Aim of the exercise:
From the entries, return every line where the string "subsection" shows up.

Material supplied:
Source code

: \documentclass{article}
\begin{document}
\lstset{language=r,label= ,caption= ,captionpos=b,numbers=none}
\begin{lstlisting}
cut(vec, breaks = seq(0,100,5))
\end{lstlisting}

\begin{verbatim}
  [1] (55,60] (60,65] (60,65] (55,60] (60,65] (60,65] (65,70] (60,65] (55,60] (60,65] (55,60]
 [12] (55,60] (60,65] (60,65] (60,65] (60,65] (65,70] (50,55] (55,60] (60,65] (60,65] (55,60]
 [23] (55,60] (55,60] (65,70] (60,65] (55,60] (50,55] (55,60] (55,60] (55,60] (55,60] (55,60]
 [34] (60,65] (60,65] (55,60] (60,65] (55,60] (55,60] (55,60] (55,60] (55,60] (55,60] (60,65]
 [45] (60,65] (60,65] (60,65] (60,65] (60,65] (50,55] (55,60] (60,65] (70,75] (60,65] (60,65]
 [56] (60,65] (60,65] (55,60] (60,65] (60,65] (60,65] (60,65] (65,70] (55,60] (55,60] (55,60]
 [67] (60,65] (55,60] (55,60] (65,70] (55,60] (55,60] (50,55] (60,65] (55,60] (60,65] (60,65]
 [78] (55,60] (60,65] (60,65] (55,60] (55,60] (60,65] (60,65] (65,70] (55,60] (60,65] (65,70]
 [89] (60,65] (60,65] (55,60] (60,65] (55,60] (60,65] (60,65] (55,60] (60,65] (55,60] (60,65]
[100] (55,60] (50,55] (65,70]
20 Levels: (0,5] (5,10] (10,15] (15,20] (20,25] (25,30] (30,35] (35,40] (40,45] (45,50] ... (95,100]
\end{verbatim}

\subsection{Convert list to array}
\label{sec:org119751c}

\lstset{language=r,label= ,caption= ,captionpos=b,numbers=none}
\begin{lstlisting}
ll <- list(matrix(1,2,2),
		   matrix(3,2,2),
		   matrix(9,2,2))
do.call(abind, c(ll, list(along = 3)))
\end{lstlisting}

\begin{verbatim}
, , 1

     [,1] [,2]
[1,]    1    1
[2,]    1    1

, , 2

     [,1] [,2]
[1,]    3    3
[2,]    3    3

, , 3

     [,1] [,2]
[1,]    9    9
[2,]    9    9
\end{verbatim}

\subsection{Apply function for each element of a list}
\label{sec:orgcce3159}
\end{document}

Solution:
\subsection{Convert list to array}
\subsection{Apply function for each element of a list}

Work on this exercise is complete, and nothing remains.